Selain ingin menikmati jerih payahnya, Lita juga ingin belajar setinggi-tingginya, dia ingin menyerap ilmu yang luas, seluas-luasnya, karena dia tidak dapat memahami sebuah pemikiran manusia yang masih menjadi pertanyaan yang belum terpecahkan saat itu.
Setelah menamatkan pendidikannya di Universitas ternama di Yogyakarta, dengan jurusan Psikologi Lita melanjutkan pendidikan ke tingkat yang lebih tinggi di sebuah Universitas ternama di Jepang dengan jurusan yang sama, tujuannya masih saja tetap mempertanyakan tentang eksistensi manusia.
Sampai sejauh itu Lita tidak dapat mendapatkan jawaban dari sebuah pertanyaan sederhana, mengapa manusia rela hidup di bawah garis kemiskinan sambil membesarkan buah hati yang tidak pernah tahu kenapa dia dilahirkan dalam keadaan serba kekurangan?
Lita masih perlu mengambil pendidikan yang lebih tinggi lagi, dia melanjutkan pendidikannya ke Eropa, Lita diterima di sebuah Universitas ternama di sana, dengan jurusan yang sama, Psikologi.
Ketika di Eropa dia bertemu dengan profesor yang dapat memberikan jawaban dari pertanyaannya itu, namun jawaban itu tidak membuat Lita tersenyum, dia hanya anggukan kepalanya saja, karena profesor itu menjawab berdasarkan pengalaman dia saja, Lita ingin jawaban yang valid, yang pasti tanpa ada keraguan.
Lita ingin tahu, mengapa dia harus dilahirkan di atas muka bumi ini?Â
Lita ingin tahu, siapa yang menginginkannya hadir di atas muka bumi ini? Ayahnya? Ibu? Atau mereka tidak sadar bahwa hubungan kelamin mereka itu dapat menghadirkan manusia di atas muka bumi ini?

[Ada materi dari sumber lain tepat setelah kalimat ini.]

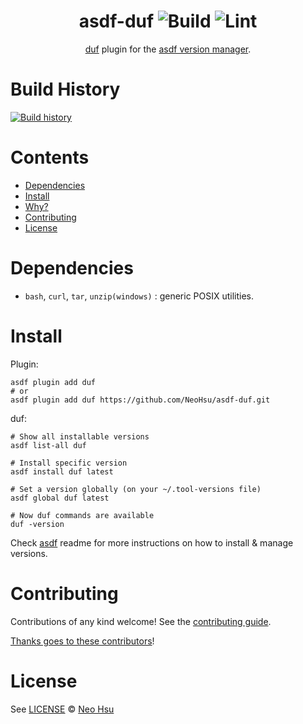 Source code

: <div align="center">

# asdf-duf ![Build](https://github.com/NeoHsu/asdf-duf/workflows/Build/badge.svg) ![Lint](https://github.com/NeoHsu/asdf-duf/workflows/Lint/badge.svg)

[duf](https://github.com/muesli/duf) plugin for the [asdf version manager](https://asdf-vm.com).

</div>

# Build History

[![Build history](https://buildstats.info/github/chart/NeoHsu/asdf-duf?branch=master)](https://github.com/NeoHsu/asdf-duf/actions)

# Contents

- [Dependencies](#dependencies)
- [Install](#install)
- [Why?](#why)
- [Contributing](#contributing)
- [License](#license)

# Dependencies

- `bash`, `curl`, `tar`, `unzip(windows)` : generic POSIX utilities.

# Install

Plugin:

```shell
asdf plugin add duf
# or
asdf plugin add duf https://github.com/NeoHsu/asdf-duf.git
```

duf:

```shell
# Show all installable versions
asdf list-all duf

# Install specific version
asdf install duf latest

# Set a version globally (on your ~/.tool-versions file)
asdf global duf latest

# Now duf commands are available
duf -version
```

Check [asdf](https://github.com/asdf-vm/asdf) readme for more instructions on how to
install & manage versions.

# Contributing

Contributions of any kind welcome! See the [contributing guide](contributing.md).

[Thanks goes to these contributors](https://github.com/NeoHsu/asdf-duf/graphs/contributors)!

# License

See [LICENSE](LICENSE) © [Neo Hsu](https://github.com/NeoHsu/)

Lita ingin tahu, siapa yang mencapakkan hidupnya? Ayah? Ibu? Lalu mengapa Lita dicampakkan, bukankah mereka yang menginginkan Lita?
***
Semua pencariannya berhenti ketika Lita selesai menamatkan pendidikannya di Eropa, dia bertemu dengan seorang laki-laki. "Hanya Tuhan yang tahu jawabannya, jangan tanya manusia. Berkomunikasi dengannya melalui hatimu yang sedang luka."